* Problem details
Please return only the lines from the one holding "agent) on the destination server.</span></span>" through the one holding "the target server.</span></span>", exactly as they appear in the records below, both ends included.
:: Supplied information ::
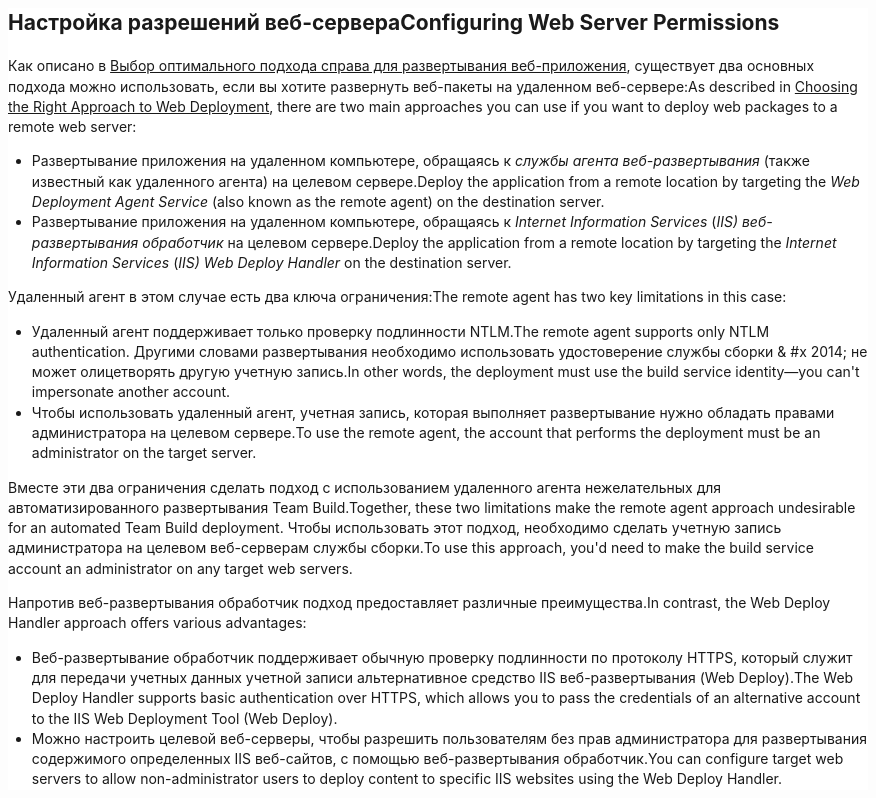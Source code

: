 
## <a name="configuring-web-server-permissions"></a><span data-ttu-id="9f480-119">Настройка разрешений веб-сервера</span><span class="sxs-lookup"><span data-stu-id="9f480-119">Configuring Web Server Permissions</span></span>

<span data-ttu-id="9f480-120">Как описано в [Выбор оптимального подхода справа для развертывания веб-приложения](../configuring-server-environments-for-web-deployment/choosing-the-right-approach-to-web-deployment.md), существует два основных подхода можно использовать, если вы хотите развернуть веб-пакеты на удаленном веб-сервере:</span><span class="sxs-lookup"><span data-stu-id="9f480-120">As described in [Choosing the Right Approach to Web Deployment](../configuring-server-environments-for-web-deployment/choosing-the-right-approach-to-web-deployment.md), there are two main approaches you can use if you want to deploy web packages to a remote web server:</span></span>

- <span data-ttu-id="9f480-121">Развертывание приложения на удаленном компьютере, обращаясь к *службы агента веб-развертывания* (также известный как удаленного агента) на целевом сервере.</span><span class="sxs-lookup"><span data-stu-id="9f480-121">Deploy the application from a remote location by targeting the *Web Deployment Agent Service* (also known as the remote agent) on the destination server.</span></span>
- <span data-ttu-id="9f480-122">Развертывание приложения на удаленном компьютере, обращаясь к *Internet Information Services* (*IIS) веб-развертывания обработчик* на целевом сервере.</span><span class="sxs-lookup"><span data-stu-id="9f480-122">Deploy the application from a remote location by targeting the *Internet Information Services* (*IIS) Web Deploy Handler* on the destination server.</span></span>

<span data-ttu-id="9f480-123">Удаленный агент в этом случае есть два ключа ограничения:</span><span class="sxs-lookup"><span data-stu-id="9f480-123">The remote agent has two key limitations in this case:</span></span>

- <span data-ttu-id="9f480-124">Удаленный агент поддерживает только проверку подлинности NTLM.</span><span class="sxs-lookup"><span data-stu-id="9f480-124">The remote agent supports only NTLM authentication.</span></span> <span data-ttu-id="9f480-125">Другими словами развертывания необходимо использовать удостоверение службы сборки & #x 2014; не может олицетворять другую учетную запись.</span><span class="sxs-lookup"><span data-stu-id="9f480-125">In other words, the deployment must use the build service identity&#x2014;you can't impersonate another account.</span></span>
- <span data-ttu-id="9f480-126">Чтобы использовать удаленный агент, учетная запись, которая выполняет развертывание нужно обладать правами администратора на целевом сервере.</span><span class="sxs-lookup"><span data-stu-id="9f480-126">To use the remote agent, the account that performs the deployment must be an administrator on the target server.</span></span>

<span data-ttu-id="9f480-127">Вместе эти два ограничения сделать подход с использованием удаленного агента нежелательных для автоматизированного развертывания Team Build.</span><span class="sxs-lookup"><span data-stu-id="9f480-127">Together, these two limitations make the remote agent approach undesirable for an automated Team Build deployment.</span></span> <span data-ttu-id="9f480-128">Чтобы использовать этот подход, необходимо сделать учетную запись администратора на целевом веб-серверам службы сборки.</span><span class="sxs-lookup"><span data-stu-id="9f480-128">To use this approach, you'd need to make the build service account an administrator on any target web servers.</span></span>

<span data-ttu-id="9f480-129">Напротив веб-развертывания обработчик подход предоставляет различные преимущества.</span><span class="sxs-lookup"><span data-stu-id="9f480-129">In contrast, the Web Deploy Handler approach offers various advantages:</span></span>

- <span data-ttu-id="9f480-130">Веб-развертывание обработчик поддерживает обычную проверку подлинности по протоколу HTTPS, который служит для передачи учетных данных учетной записи альтернативное средство IIS веб-развертывания (Web Deploy).</span><span class="sxs-lookup"><span data-stu-id="9f480-130">The Web Deploy Handler supports basic authentication over HTTPS, which allows you to pass the credentials of an alternative account to the IIS Web Deployment Tool (Web Deploy).</span></span>
- <span data-ttu-id="9f480-131">Можно настроить целевой веб-серверы, чтобы разрешить пользователям без прав администратора для развертывания содержимого определенных IIS веб-сайтов, с помощью веб-развертывания обработчик.</span><span class="sxs-lookup"><span data-stu-id="9f480-131">You can configure target web servers to allow non-administrator users to deploy content to specific IIS websites using the Web Deploy Handler.</span></span>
:::
* Solution to this task
- <span data-ttu-id="9f480-121">Развертывание приложения на удаленном компьютере, обращаясь к *службы агента веб-развертывания* (также известный как удаленного агента) на целевом сервере.</span><span class="sxs-lookup"><span data-stu-id="9f480-121">Deploy the application from a remote location by targeting the *Web Deployment Agent Service* (also known as the remote agent) on the destination server.</span></span>
- <span data-ttu-id="9f480-122">Развертывание приложения на удаленном компьютере, обращаясь к *Internet Information Services* (*IIS) веб-развертывания обработчик* на целевом сервере.</span><span class="sxs-lookup"><span data-stu-id="9f480-122">Deploy the application from a remote location by targeting the *Internet Information Services* (*IIS) Web Deploy Handler* on the destination server.</span></span>

<span data-ttu-id="9f480-123">Удаленный агент в этом случае есть два ключа ограничения:</span><span class="sxs-lookup"><span data-stu-id="9f480-123">The remote agent has two key limitations in this case:</span></span>

- <span data-ttu-id="9f480-124">Удаленный агент поддерживает только проверку подлинности NTLM.</span><span class="sxs-lookup"><span data-stu-id="9f480-124">The remote agent supports only NTLM authentication.</span></span> <span data-ttu-id="9f480-125">Другими словами развертывания необходимо использовать удостоверение службы сборки & #x 2014; не может олицетворять другую учетную запись.</span><span class="sxs-lookup"><span data-stu-id="9f480-125">In other words, the deployment must use the build service identity&#x2014;you can't impersonate another account.</span></span>
- <span data-ttu-id="9f480-126">Чтобы использовать удаленный агент, учетная запись, которая выполняет развертывание нужно обладать правами администратора на целевом сервере.</span><span class="sxs-lookup"><span data-stu-id="9f480-126">To use the remote agent, the account that performs the deployment must be an administrator on the target server.</span></span>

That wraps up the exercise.